Aos 14 anos casou-se com o jovem comerciante José Pinheiro de Souza, ele, então, com 19 anos de idade.
Em Farias Brito, dona Neusa trouxe 9 crianças à luz. Secas e males advindos desse flagelo, aliados à ausência de assistência médica, mataram dois desses rebentos.
Irrequieta, sem ver futuro no Cariri cearense, ela convenceu o marido a tomar o mesmo caminho de milhares de nordestinos e tentar uma vida melhor na cidade grande: mudaram-se para São Paulo, onde um irmão de Zé Pinheiro, trabalhando como mecânico na CMTC (Companhia Municipal de Transportes Coletivos), estava “se dando bem”.
Na capital paulistana, o casal não foi muito feliz. O insucesso da mercearia aberta e a morte de mais um dos filhos, levou os Pinheiros a aceitarem convite de José Francisco da Silva - conhecido como Barrudada -, comerciante cearense que, na Amazônia, se destacava na lida com ouro, pedras preciosas e comércio varejista, e tentarem a sorte no recém criado território federal.
Em novembro de 1953, com seis filhos pendurados e um na barriga de dona Neusa, os Pinheiros desembarcaram em Boa Vista, onde, em sociedade com Barrudada, abriram loja de confecções e armarinhos: A Brasileira, na avenida Sebastião Diniz.
Em março de 1954, nasceu o primeiro filho macuxi; em junho de 1955, nasceu uma menina, último descendente dessa linhagem.
Enquanto tomava conta dos filhos e administrava o lar, dona Neusa ajudava o marido na condução dos negócios.
Determinada, ela aprendeu a dirigir veículos, tornando-se a terceira mulher a conseguir Carteira Nacional de Habilitação no Território de Roraima.
Empreendedora
Uma das meninas dos Pinheiros sofria com problemas na coluna cervical. Falta de recursos na Saúde pública riobranquense convenceram dona Neusa a buscar assitência médica em São Paulo.
Durante a estada na maior cidade do país, dona Neusa conheceu linha de perfumes e cosméticos e seu revolucionário método de vendas. Não deu outra. A cearense assinou contrato e trouxe para Boa Vista os produtos Avon. Foi única representante da marca no estado por alguns anos.
Debandada de filhos
Ainda nos anos 1960, imperava mandar a filha mais velha - que havia concluído o curso ginasial - estudar fora para adquirir mais conhecimentos.

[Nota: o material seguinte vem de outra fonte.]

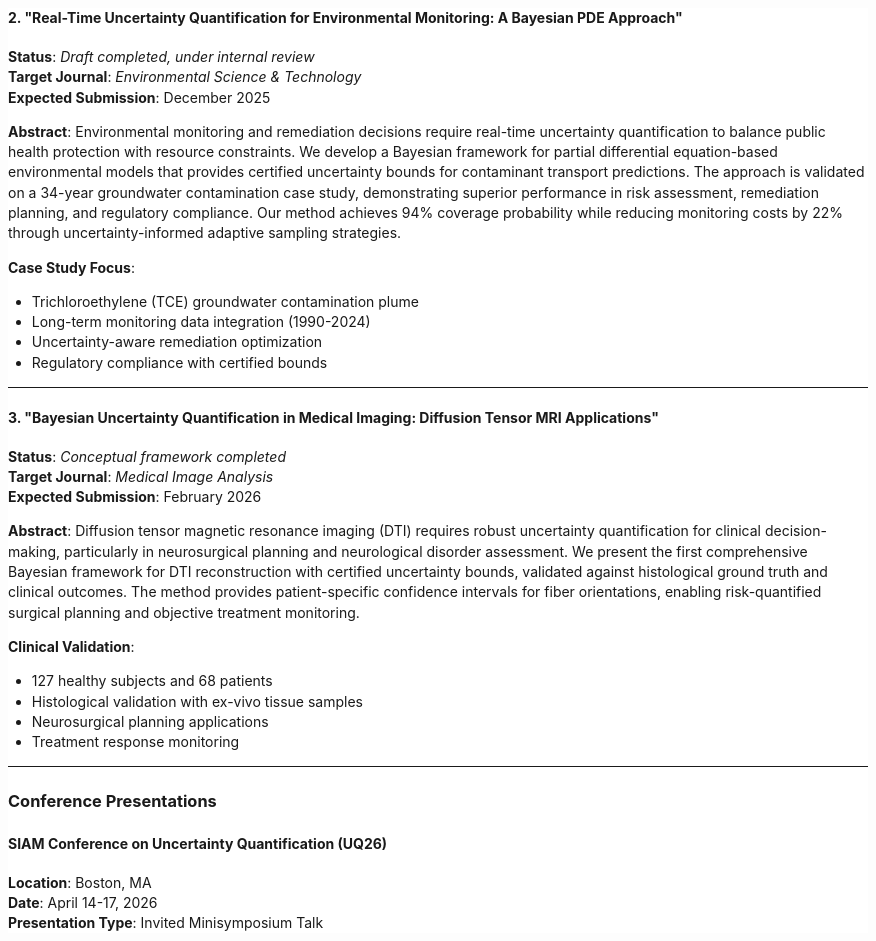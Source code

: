 #### 2. **"Real-Time Uncertainty Quantification for Environmental Monitoring: A Bayesian PDE Approach"**

**Status**: *Draft completed, under internal review*  
**Target Journal**: *Environmental Science & Technology*  
**Expected Submission**: December 2025

**Abstract**:
Environmental monitoring and remediation decisions require real-time uncertainty quantification to balance public health protection with resource constraints. We develop a Bayesian framework for partial differential equation-based environmental models that provides certified uncertainty bounds for contaminant transport predictions. The approach is validated on a 34-year groundwater contamination case study, demonstrating superior performance in risk assessment, remediation planning, and regulatory compliance. Our method achieves 94% coverage probability while reducing monitoring costs by 22% through uncertainty-informed adaptive sampling strategies.

**Case Study Focus**:
- Trichloroethylene (TCE) groundwater contamination plume
- Long-term monitoring data integration (1990-2024)
- Uncertainty-aware remediation optimization
- Regulatory compliance with certified bounds

---

#### 3. **"Bayesian Uncertainty Quantification in Medical Imaging: Diffusion Tensor MRI Applications"**

**Status**: *Conceptual framework completed*  
**Target Journal**: *Medical Image Analysis*  
**Expected Submission**: February 2026

**Abstract**:
Diffusion tensor magnetic resonance imaging (DTI) requires robust uncertainty quantification for clinical decision-making, particularly in neurosurgical planning and neurological disorder assessment. We present the first comprehensive Bayesian framework for DTI reconstruction with certified uncertainty bounds, validated against histological ground truth and clinical outcomes. The method provides patient-specific confidence intervals for fiber orientations, enabling risk-quantified surgical planning and objective treatment monitoring.

**Clinical Validation**:
- 127 healthy subjects and 68 patients
- Histological validation with ex-vivo tissue samples
- Neurosurgical planning applications
- Treatment response monitoring

---

### Conference Presentations

#### **SIAM Conference on Uncertainty Quantification (UQ26)**
**Location**: Boston, MA  
**Date**: April 14-17, 2026  
**Presentation Type**: Invited Minisymposium Talk
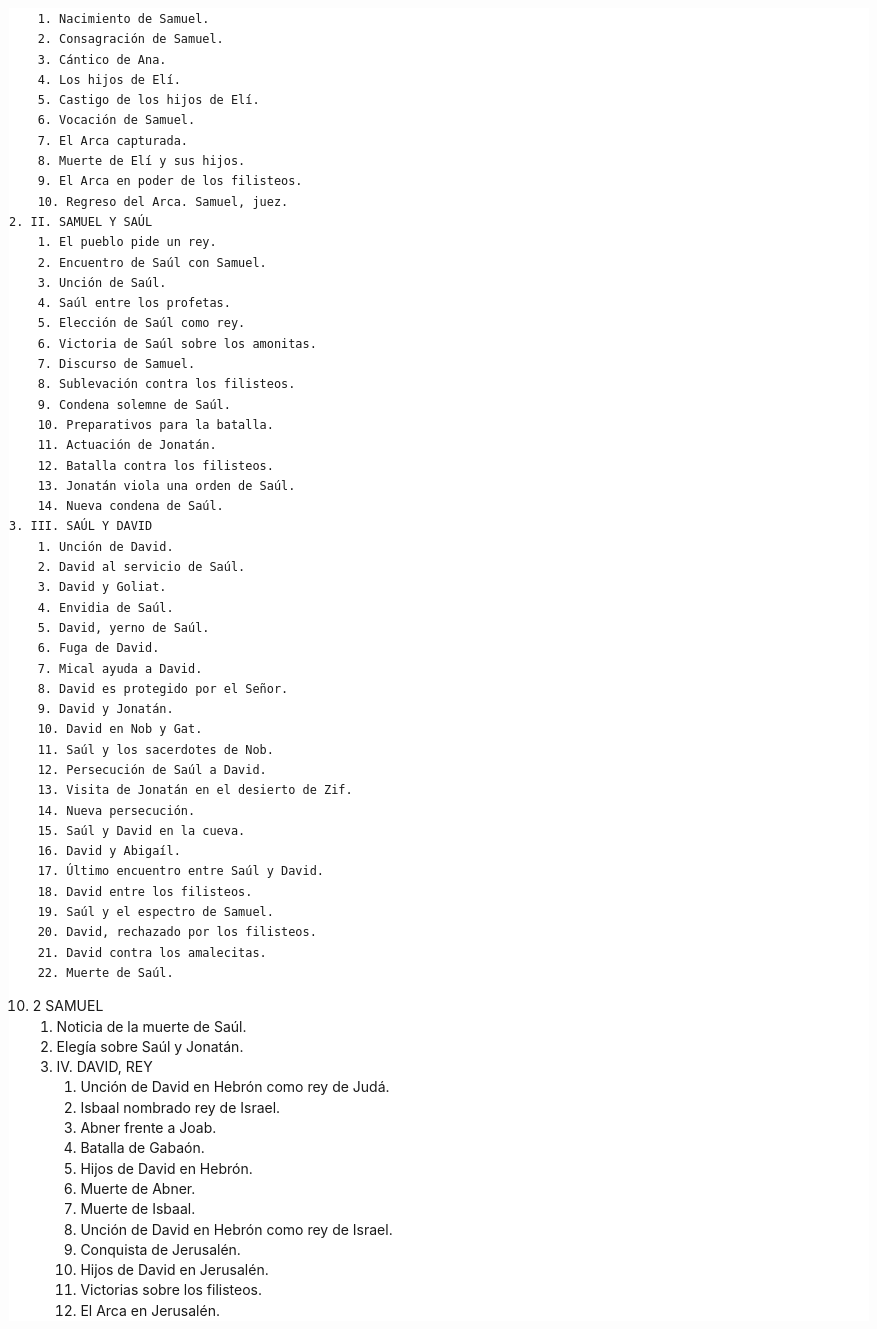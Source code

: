 		1. Nacimiento de Samuel. 
		2. Consagración de Samuel. 
		3. Cántico de Ana. 
		4. Los hijos de Elí. 
		5. Castigo de los hijos de Elí. 
		6. Vocación de Samuel. 
		7. El Arca capturada. 
		8. Muerte de Elí y sus hijos. 
		9. El Arca en poder de los filisteos. 
		10. Regreso del Arca. Samuel, juez. 
	2. II. SAMUEL Y SAÚL 
		1. El pueblo pide un rey. 
		2. Encuentro de Saúl con Samuel. 
		3. Unción de Saúl. 
		4. Saúl entre los profetas. 
		5. Elección de Saúl como rey. 
		6. Victoria de Saúl sobre los amonitas. 
		7. Discurso de Samuel. 
		8. Sublevación contra los filisteos. 
		9. Condena solemne de Saúl. 
		10. Preparativos para la batalla. 
		11. Actuación de Jonatán. 
		12. Batalla contra los filisteos. 
		13. Jonatán viola una orden de Saúl. 
		14. Nueva condena de Saúl. 
	3. III. SAÚL Y DAVID 
		1. Unción de David. 
		2. David al servicio de Saúl. 
		3. David y Goliat. 
		4. Envidia de Saúl. 
		5. David, yerno de Saúl. 
		6. Fuga de David. 
		7. Mical ayuda a David. 
		8. David es protegido por el Señor. 
		9. David y Jonatán. 
		10. David en Nob y Gat. 
		11. Saúl y los sacerdotes de Nob. 
		12. Persecución de Saúl a David. 
		13. Visita de Jonatán en el desierto de Zif. 
		14. Nueva persecución. 
		15. Saúl y David en la cueva. 
		16. David y Abigaíl. 
		17. Último encuentro entre Saúl y David. 
		18. David entre los filisteos. 
		19. Saúl y el espectro de Samuel. 
		20. David, rechazado por los filisteos. 
		21. David contra los amalecitas. 
		22. Muerte de Saúl. 
10. 2 SAMUEL 
	1. Noticia de la muerte de Saúl. 
	2. Elegía sobre Saúl y Jonatán. 
	3. IV. DAVID, REY 
		1. Unción de David en Hebrón como rey de Judá. 
		2. Isbaal nombrado rey de Israel. 
		3. Abner frente a Joab. 
		4. Batalla de Gabaón. 
		5. Hijos de David en Hebrón. 
		6. Muerte de Abner. 
		7. Muerte de Isbaal. 
		8. Unción de David en Hebrón como rey de Israel. 
		9. Conquista de Jerusalén. 
		10. Hijos de David en Jerusalén. 
		11. Victorias sobre los filisteos.
		12.  El Arca en Jerusalén.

Para fazer frente às grandes despesas que a família enfrentaria, dona Neusa, sem sequer dizer bom dia em inglês, resolveu fazer viagens para Georgetown, capital da então Guiana Inglesa, de onde trazia produtos para vender no incipiente comércio da capital, que ainda não tinha 30 mil habitantes.
Os negócios progrediram, Zé Pinheiro mudou de ramo e passou a vender autopeças, ferramentas e parafusos. No inícios dos anos 1970, com os oito filhos estudando fora do Estado, dona Neusa passou a ajudar o marido na organização e condução da empresa.
Tendo ela e o marido se aposentado pelo INSS, o comércio exigindo menos deles, e filhos concentrados em Brasília, o casal Pinheiro planejava começar a aproveitar a vida: viajar; quem sabe ir-se embora de Boa Vista para alguma cidade litorânea do Nordeste, onde ficariam perto dos parentes que haviam deixado para trás...
Em fevereiro de 1980, no dia em que os Pinheiros comemorariam o 40º ano de casamento, o coração de José parou de trabalhar. Pouco tempo depois, a viúva decidiu-se mudar para Brasília: viver ao lado das filhas.
Mais um sofrimento
Quando dona Neusa começava a se acostumar à vida candanga, um aneurisma no cérebro provocou a morte de Aurineide, sua filha mais velha, sua escudeira.
Mais uma temporada de saudade e sofrimento. Ironia: morte na capital federal, onde bons médicos, com bons equipamentos, nada puderam fazer.
Hoje, com sete filhos, sete netos, e quatro bisnetos, totalmente integrada à vida brasiliense, morando em companhia de Aurileide, uma das filhas, e recebendo visitas diárias e carinho das outras três, lúcida, bem humorada, dona Neusa irradia luz e tranquilidade.
Em vez de reclamar das limitações que o tempo encarregou-se de deixar em seu corpo, ela faz troça. Perguntada sobre a receita para chegar tão bem aos 95 anos de idade, Neusinha exibe largo sorriso e filosofa: “Acho que trabalho, sofrimento e pancadas da vida endureceram o meu couro. Como não sou de contrariar os desígnios de Deus, vou ficando por aqui até o dia em que ele quiser”.